Tipping is not required, technically
This has come up in many chat rooms and Facebook groups, especially those with a large international membership. Tipping is not common around the world and many international guests have caught themselves confused and/or unprepared for what is to be expected of them as guests in America.
Florida law allows certain positions to be categorized as tipped employees and can be paid $3 per hour less than the normal minimum wage.
With the exception of Special Shows – Disney Dinner shows like the Hoop Dee Doo Musical Revue, Mickey’s Backyard BBQ, and Disney’s Spirit of Aloha Show all include tax and gratuity. Likewise, the fixed-price to dine at Cinderella’s Royal Table includes tax and gratuity, as well as an imaging package.
Those Cast Members in positions that are not categorized by Walt Disney World as tipped are required to refuse tips from guests. If you receive exemplary service from a Cast Member in a position that is not tipped, your best option is to go to Guest Relations and ask for the Great Service Fanatic Card. This isn’t just a way to say thanks but is important in receiving official (internal) recognition and can even be a factor in promotions.

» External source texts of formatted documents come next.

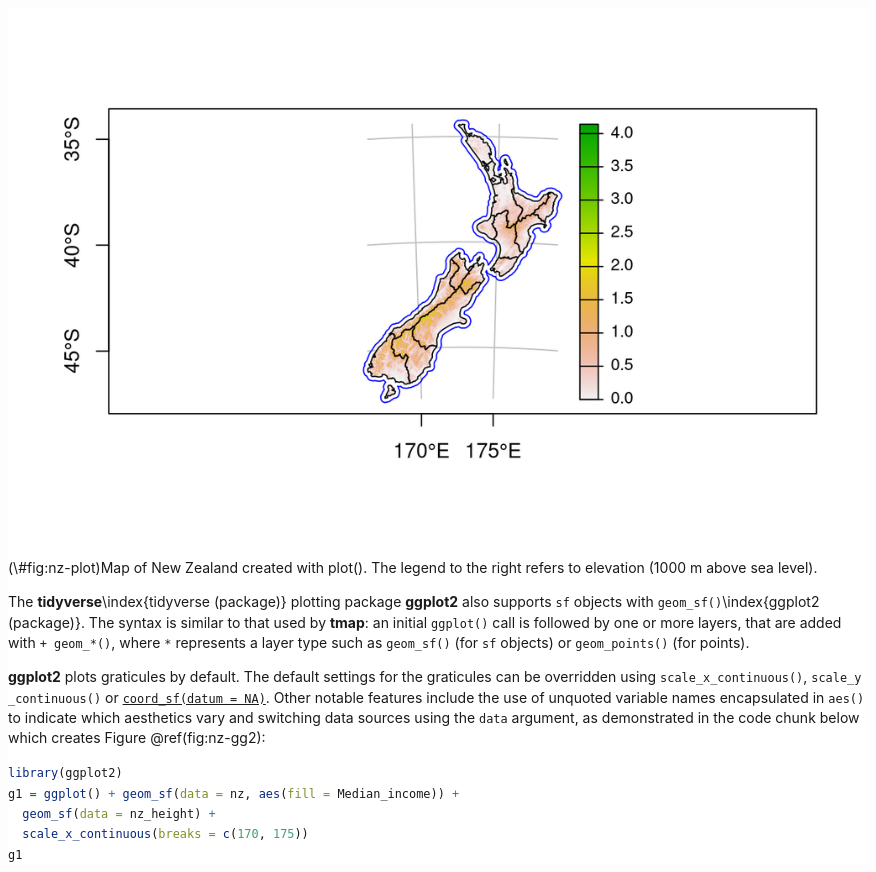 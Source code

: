 <img src="09-mapping_files/figure-html/nz-plot-1.png" alt="Map of New Zealand created with plot(). The legend to the right refers to elevation (1000 m above sea level)." width="100%" />
<p class="caption">(\#fig:nz-plot)Map of New Zealand created with plot(). The legend to the right refers to elevation (1000 m above sea level).</p>
</div>

The **tidyverse**\index{tidyverse (package)} plotting package **ggplot2** also supports `sf` objects with `geom_sf()`\index{ggplot2 (package)}.
The syntax is similar to that used by **tmap**:
an initial `ggplot()` call is followed by one or more layers, that are added with `+ geom_*()`, where `*` represents a layer type such as `geom_sf()` (for `sf` objects) or `geom_points()` (for points).

**ggplot2** plots graticules by default.
The default settings for the graticules can be overridden using `scale_x_continuous()`, `scale_y_continuous()` or [`coord_sf(datum = NA)`](https://github.com/tidyverse/ggplot2/issues/2071).
Other notable features include the use of unquoted variable names encapsulated in `aes()` to indicate which aesthetics vary and switching data sources using the `data` argument, as demonstrated in the code chunk below which creates Figure \@ref(fig:nz-gg2):


```r
library(ggplot2)
g1 = ggplot() + geom_sf(data = nz, aes(fill = Median_income)) +
  geom_sf(data = nz_height) +
  scale_x_continuous(breaks = c(170, 175))
g1
```
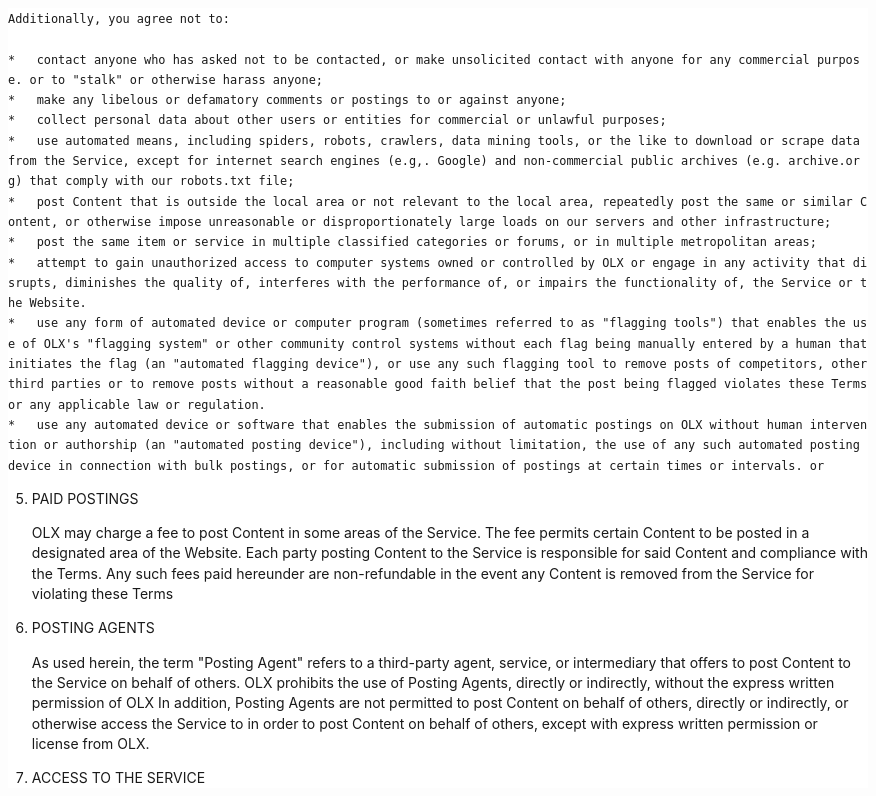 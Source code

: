     Additionally, you agree not to:
    
    *   contact anyone who has asked not to be contacted, or make unsolicited contact with anyone for any commercial purpose. or to "stalk" or otherwise harass anyone;
    *   make any libelous or defamatory comments or postings to or against anyone;
    *   collect personal data about other users or entities for commercial or unlawful purposes;
    *   use automated means, including spiders, robots, crawlers, data mining tools, or the like to download or scrape data from the Service, except for internet search engines (e.g,. Google) and non-commercial public archives (e.g. archive.org) that comply with our robots.txt file;
    *   post Content that is outside the local area or not relevant to the local area, repeatedly post the same or similar Content, or otherwise impose unreasonable or disproportionately large loads on our servers and other infrastructure;
    *   post the same item or service in multiple classified categories or forums, or in multiple metropolitan areas;
    *   attempt to gain unauthorized access to computer systems owned or controlled by OLX or engage in any activity that disrupts, diminishes the quality of, interferes with the performance of, or impairs the functionality of, the Service or the Website.
    *   use any form of automated device or computer program (sometimes referred to as "flagging tools") that enables the use of OLX's "flagging system" or other community control systems without each flag being manually entered by a human that initiates the flag (an "automated flagging device"), or use any such flagging tool to remove posts of competitors, other third parties or to remove posts without a reasonable good faith belief that the post being flagged violates these Terms or any applicable law or regulation.
    *   use any automated device or software that enables the submission of automatic postings on OLX without human intervention or authorship (an "automated posting device"), including without limitation, the use of any such automated posting device in connection with bulk postings, or for automatic submission of postings at certain times or intervals. or
5.  PAID POSTINGS
    
    OLX may charge a fee to post Content in some areas of the Service. The fee permits certain Content to be posted in a designated area of the Website. Each party posting Content to the Service is responsible for said Content and compliance with the Terms. Any such fees paid hereunder are non-refundable in the event any Content is removed from the Service for violating these Terms
    
6.  POSTING AGENTS
    
    As used herein, the term "Posting Agent" refers to a third-party agent, service, or intermediary that offers to post Content to the Service on behalf of others. OLX prohibits the use of Posting Agents, directly or indirectly, without the express written permission of OLX In addition, Posting Agents are not permitted to post Content on behalf of others, directly or indirectly, or otherwise access the Service to in order to post Content on behalf of others, except with express written permission or license from OLX.
    
7.  ACCESS TO THE SERVICE
     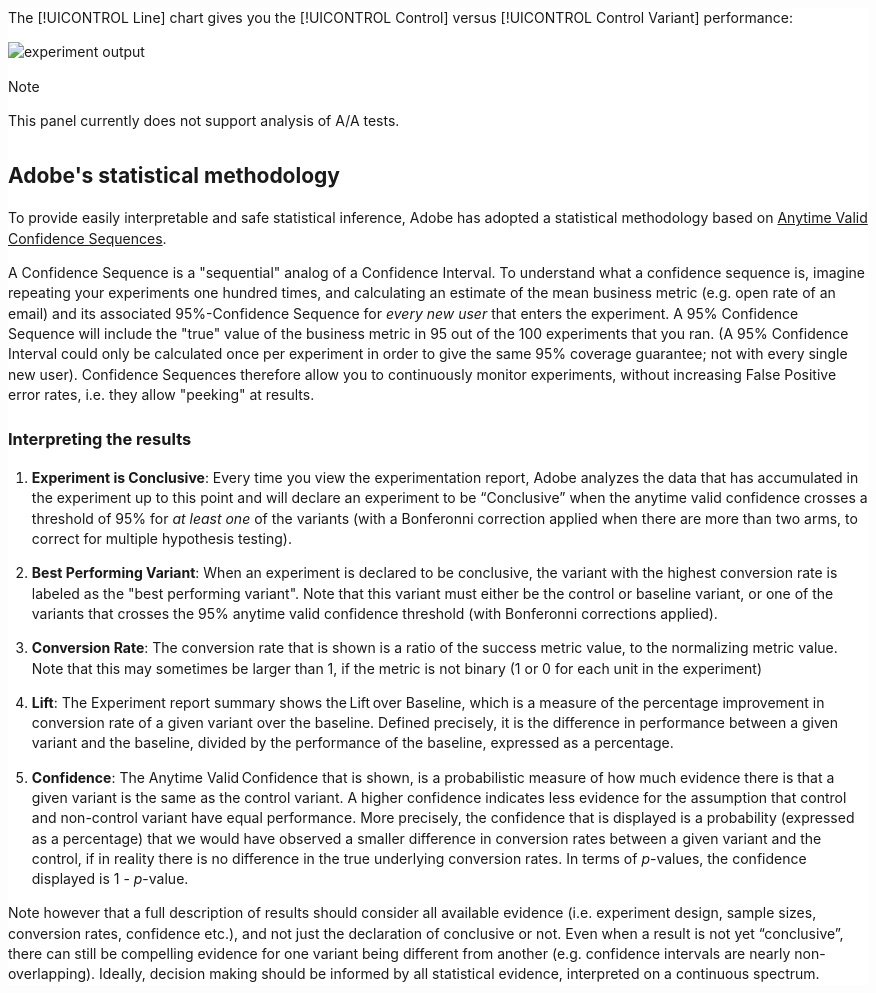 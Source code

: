 The [!UICONTROL Line] chart gives you the [!UICONTROL Control] versus [!UICONTROL Control Variant] performance:

![experiment output](assets/exp-output3.png)

>[!NOTE]
>
>This panel currently does not support analysis of A/A tests.

## Adobe's statistical methodology

To provide easily interpretable and safe statistical inference, Adobe has adopted a statistical methodology based on [Anytime Valid Confidence Sequences](https://doi.org/10.48550/arXiv.2103.06476).

A Confidence Sequence is a "sequential" analog of a Confidence Interval. To understand what a confidence sequence is, imagine repeating your experiments one hundred times, and calculating an estimate of the mean business metric (e.g. open rate of an email) and its associated 95%-Confidence Sequence for *every new user* that enters the experiment. A 95% Confidence Sequence will include the "true" value of the business metric in 95 out of the 100 experiments that you ran. (A 95% Confidence Interval could only be calculated once per experiment in order to give the same 95% coverage guarantee; not with every single new user). Confidence Sequences therefore allow you to continuously monitor experiments, without increasing False Positive error rates, i.e. they allow "peeking" at results.

### Interpreting the results

1. **Experiment is Conclusive**: Every time you view the experimentation report, Adobe analyzes the data that has accumulated in the experiment up to this point and will declare an experiment to be “Conclusive” when the anytime valid confidence crosses a threshold of 95% for *at least one* of the variants (with a Bonferonni correction applied when there are more than two arms, to correct for multiple hypothesis testing).  

2. **Best Performing Variant**: When an experiment is declared to be conclusive, the variant with the highest conversion rate is labeled as the "best performing variant". Note that this variant must either be the control or baseline variant, or one of the variants that crosses the 95% anytime valid confidence threshold (with Bonferonni corrections applied).

3. **Conversion Rate**: The conversion rate that is shown is a ratio of the success metric value, to the normalizing metric value. Note that this may sometimes be larger than 1, if the metric is not binary (1 or 0 for each unit in the experiment)

4. **Lift**: The Experiment report summary shows the Lift over Baseline, which is a measure of the percentage improvement in conversion rate of a given variant over the baseline. Defined precisely, it is the difference in performance between a given variant and the baseline, divided by the performance of the baseline, expressed as a percentage.

5. **Confidence**: The Anytime Valid Confidence that is shown, is a probabilistic measure of how much evidence there is that a given variant is the same as the control variant. A higher confidence indicates less evidence for the assumption that control and non-control variant have equal performance. More precisely, the confidence that is displayed is a probability (expressed as a percentage) that we would have observed a smaller difference in conversion rates between a given variant and the control, if in reality there is no difference in the true underlying conversion rates. In terms of *p*-values, the confidence displayed is 1 - *p*-value.

Note however that a full description of results should consider all available evidence (i.e. experiment design, sample sizes, conversion rates, confidence etc.), and not just the declaration of conclusive or not. Even when a result is not yet “conclusive”, there can still be compelling evidence for one variant being different from another (e.g. confidence intervals are nearly non-overlapping). Ideally, decision making should be informed by all statistical evidence, interpreted on a continuous spectrum.
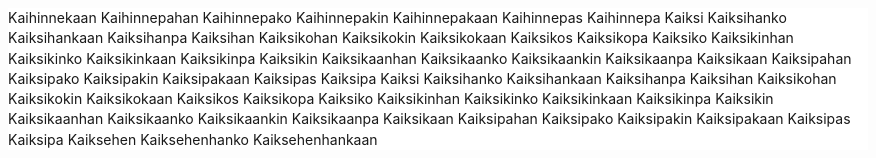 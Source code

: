 Kaihinnekaan
Kaihinnepahan
Kaihinnepako
Kaihinnepakin
Kaihinnepakaan
Kaihinnepas
Kaihinnepa
Kaiksi
Kaiksihanko
Kaiksihankaan
Kaiksihanpa
Kaiksihan
Kaiksikohan
Kaiksikokin
Kaiksikokaan
Kaiksikos
Kaiksikopa
Kaiksiko
Kaiksikinhan
Kaiksikinko
Kaiksikinkaan
Kaiksikinpa
Kaiksikin
Kaiksikaanhan
Kaiksikaanko
Kaiksikaankin
Kaiksikaanpa
Kaiksikaan
Kaiksipahan
Kaiksipako
Kaiksipakin
Kaiksipakaan
Kaiksipas
Kaiksipa
Kaiksi
Kaiksihanko
Kaiksihankaan
Kaiksihanpa
Kaiksihan
Kaiksikohan
Kaiksikokin
Kaiksikokaan
Kaiksikos
Kaiksikopa
Kaiksiko
Kaiksikinhan
Kaiksikinko
Kaiksikinkaan
Kaiksikinpa
Kaiksikin
Kaiksikaanhan
Kaiksikaanko
Kaiksikaankin
Kaiksikaanpa
Kaiksikaan
Kaiksipahan
Kaiksipako
Kaiksipakin
Kaiksipakaan
Kaiksipas
Kaiksipa
Kaiksehen
Kaiksehenhanko
Kaiksehenhankaan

A few Cast Members who cannot typically accept tips include:
- Monorail Pilots
- Bus Drivers
- Boat Captains
- Servers at Counter Service Restaurants
- Servers at Quick-Service Restaurants
- Standard Theme Park Parking Attendants
- Concierge Desk attendants
Things that require tipping or cash
For luggage handling, a tip of $1 or $2 per bag is normally expected. This tipping expense applies to any service person who handles your luggage. This includes individuals at the airport, on Disney’s Magical Express, and at the resort where you are staying. Tips for luggage handling should be in cash.
How much to tip, who to tip and even which restaurants accept tips are usually the greatest challenges facing those that are unaccustomed to the tipping culture in North America. While Quick service and Counter service employees are not expecting a gratuity, Table service and those being seated as a large party, however, do. Here’s the breakdown.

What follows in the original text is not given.